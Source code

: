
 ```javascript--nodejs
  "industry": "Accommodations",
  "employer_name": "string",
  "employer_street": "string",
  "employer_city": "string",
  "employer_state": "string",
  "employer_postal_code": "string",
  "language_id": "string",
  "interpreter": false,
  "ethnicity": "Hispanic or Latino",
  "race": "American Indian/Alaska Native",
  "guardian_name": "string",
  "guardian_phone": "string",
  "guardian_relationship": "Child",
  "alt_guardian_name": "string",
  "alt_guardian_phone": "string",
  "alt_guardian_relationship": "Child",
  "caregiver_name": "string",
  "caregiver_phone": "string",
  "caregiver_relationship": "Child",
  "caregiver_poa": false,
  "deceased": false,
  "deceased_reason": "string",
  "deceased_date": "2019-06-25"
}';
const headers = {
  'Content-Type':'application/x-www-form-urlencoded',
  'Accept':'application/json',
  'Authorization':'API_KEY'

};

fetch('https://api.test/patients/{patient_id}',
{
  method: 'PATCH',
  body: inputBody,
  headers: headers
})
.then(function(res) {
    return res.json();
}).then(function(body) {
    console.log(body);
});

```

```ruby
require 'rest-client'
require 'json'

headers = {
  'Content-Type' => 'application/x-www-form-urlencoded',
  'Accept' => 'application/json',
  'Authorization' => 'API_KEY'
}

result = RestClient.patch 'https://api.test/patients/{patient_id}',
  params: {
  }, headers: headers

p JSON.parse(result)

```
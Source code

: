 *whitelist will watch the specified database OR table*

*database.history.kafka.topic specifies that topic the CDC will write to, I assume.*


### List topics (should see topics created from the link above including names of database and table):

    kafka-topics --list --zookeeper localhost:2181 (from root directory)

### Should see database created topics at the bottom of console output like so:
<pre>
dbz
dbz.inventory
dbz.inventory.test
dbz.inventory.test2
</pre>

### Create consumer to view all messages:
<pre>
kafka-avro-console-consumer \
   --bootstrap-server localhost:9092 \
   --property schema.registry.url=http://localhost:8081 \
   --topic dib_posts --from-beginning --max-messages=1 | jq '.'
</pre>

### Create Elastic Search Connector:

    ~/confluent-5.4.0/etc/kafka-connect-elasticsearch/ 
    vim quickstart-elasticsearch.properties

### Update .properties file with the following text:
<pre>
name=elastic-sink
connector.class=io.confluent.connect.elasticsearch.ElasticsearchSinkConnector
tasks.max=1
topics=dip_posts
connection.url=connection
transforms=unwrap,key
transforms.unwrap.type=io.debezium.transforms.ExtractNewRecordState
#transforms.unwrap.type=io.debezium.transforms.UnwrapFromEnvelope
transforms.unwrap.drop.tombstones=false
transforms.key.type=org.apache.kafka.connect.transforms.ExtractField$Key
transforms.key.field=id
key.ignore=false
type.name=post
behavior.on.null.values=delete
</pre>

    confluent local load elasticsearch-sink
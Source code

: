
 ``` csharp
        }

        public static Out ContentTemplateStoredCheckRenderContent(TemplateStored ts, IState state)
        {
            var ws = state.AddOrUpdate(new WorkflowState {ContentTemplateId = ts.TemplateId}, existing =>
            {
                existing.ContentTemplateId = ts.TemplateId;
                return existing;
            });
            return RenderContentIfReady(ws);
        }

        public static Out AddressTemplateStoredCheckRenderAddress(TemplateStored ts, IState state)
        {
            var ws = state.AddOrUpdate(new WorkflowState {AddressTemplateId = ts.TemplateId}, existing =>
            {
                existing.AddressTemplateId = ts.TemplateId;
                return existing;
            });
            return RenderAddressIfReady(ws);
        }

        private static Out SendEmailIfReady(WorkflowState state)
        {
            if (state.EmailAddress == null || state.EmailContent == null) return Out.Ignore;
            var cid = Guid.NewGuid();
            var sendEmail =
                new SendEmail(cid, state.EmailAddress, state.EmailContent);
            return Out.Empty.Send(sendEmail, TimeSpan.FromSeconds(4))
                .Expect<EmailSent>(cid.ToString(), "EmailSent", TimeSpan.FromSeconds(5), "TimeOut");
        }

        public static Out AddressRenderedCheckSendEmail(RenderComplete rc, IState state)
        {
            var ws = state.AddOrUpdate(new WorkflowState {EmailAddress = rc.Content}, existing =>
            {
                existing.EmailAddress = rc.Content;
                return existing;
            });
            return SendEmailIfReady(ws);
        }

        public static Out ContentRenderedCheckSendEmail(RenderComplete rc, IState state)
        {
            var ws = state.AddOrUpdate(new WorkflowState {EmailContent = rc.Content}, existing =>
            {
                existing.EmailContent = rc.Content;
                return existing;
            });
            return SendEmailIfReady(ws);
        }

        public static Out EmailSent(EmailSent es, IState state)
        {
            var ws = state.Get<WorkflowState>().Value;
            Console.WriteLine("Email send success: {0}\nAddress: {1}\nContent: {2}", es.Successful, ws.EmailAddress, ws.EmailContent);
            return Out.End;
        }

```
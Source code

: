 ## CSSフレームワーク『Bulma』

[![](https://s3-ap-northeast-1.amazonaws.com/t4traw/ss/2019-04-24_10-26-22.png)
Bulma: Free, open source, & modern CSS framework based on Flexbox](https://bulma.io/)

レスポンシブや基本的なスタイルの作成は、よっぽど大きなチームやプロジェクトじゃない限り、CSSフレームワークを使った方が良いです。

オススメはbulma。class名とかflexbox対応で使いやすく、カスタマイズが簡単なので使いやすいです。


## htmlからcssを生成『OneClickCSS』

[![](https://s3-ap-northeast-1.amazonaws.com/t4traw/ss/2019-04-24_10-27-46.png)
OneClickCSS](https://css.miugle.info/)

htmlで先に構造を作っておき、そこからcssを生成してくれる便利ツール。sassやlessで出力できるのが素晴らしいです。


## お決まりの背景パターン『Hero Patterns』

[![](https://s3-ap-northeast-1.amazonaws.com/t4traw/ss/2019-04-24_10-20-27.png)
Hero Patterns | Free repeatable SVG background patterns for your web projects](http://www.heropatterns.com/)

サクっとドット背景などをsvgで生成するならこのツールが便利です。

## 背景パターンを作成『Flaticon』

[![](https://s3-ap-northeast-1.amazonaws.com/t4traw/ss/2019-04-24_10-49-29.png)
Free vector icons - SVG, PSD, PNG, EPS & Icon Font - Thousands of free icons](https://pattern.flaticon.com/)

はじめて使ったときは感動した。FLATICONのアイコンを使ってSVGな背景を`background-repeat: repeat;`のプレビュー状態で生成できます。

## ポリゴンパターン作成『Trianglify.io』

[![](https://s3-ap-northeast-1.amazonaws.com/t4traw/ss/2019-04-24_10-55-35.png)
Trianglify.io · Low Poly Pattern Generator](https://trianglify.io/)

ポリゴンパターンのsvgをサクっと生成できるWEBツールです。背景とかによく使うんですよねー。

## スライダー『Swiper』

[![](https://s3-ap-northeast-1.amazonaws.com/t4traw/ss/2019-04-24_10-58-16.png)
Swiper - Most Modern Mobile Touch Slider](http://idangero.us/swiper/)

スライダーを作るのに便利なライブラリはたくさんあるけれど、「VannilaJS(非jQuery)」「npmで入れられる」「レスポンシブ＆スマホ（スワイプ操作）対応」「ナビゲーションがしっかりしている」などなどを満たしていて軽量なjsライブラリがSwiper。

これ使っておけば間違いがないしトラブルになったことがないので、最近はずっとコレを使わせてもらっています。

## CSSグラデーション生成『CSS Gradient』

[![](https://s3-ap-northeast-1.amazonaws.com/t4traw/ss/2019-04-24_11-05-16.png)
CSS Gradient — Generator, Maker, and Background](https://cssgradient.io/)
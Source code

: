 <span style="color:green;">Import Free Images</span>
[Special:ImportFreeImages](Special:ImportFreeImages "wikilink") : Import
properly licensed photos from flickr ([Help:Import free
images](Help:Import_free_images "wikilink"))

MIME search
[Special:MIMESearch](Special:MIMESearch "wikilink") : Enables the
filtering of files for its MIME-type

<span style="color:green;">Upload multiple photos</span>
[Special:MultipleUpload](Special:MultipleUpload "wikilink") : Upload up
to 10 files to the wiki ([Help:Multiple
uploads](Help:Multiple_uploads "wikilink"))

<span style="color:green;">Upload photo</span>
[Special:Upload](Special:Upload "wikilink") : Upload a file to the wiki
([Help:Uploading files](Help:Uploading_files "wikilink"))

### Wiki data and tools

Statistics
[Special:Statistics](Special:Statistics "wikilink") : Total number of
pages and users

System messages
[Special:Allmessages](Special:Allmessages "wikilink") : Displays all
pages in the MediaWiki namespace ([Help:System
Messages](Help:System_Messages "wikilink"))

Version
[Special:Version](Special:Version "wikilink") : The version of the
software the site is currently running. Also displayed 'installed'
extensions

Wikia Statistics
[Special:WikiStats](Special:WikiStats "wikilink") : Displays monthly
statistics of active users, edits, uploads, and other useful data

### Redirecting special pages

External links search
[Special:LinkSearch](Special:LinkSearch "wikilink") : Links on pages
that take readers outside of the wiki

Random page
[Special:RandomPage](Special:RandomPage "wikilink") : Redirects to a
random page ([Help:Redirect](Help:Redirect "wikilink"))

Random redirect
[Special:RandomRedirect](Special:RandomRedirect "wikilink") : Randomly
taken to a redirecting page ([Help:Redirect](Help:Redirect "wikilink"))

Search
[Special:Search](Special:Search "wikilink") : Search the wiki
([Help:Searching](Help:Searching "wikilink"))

» **THE TASK**
Review the material and copy each line in which the word "files" appears.

» **EXERCISE SOLUTION**
filtering of files for its MIME-type
to 10 files to the wiki ([Help:Multiple
([Help:Uploading files](Help:Uploading_files "wikilink"))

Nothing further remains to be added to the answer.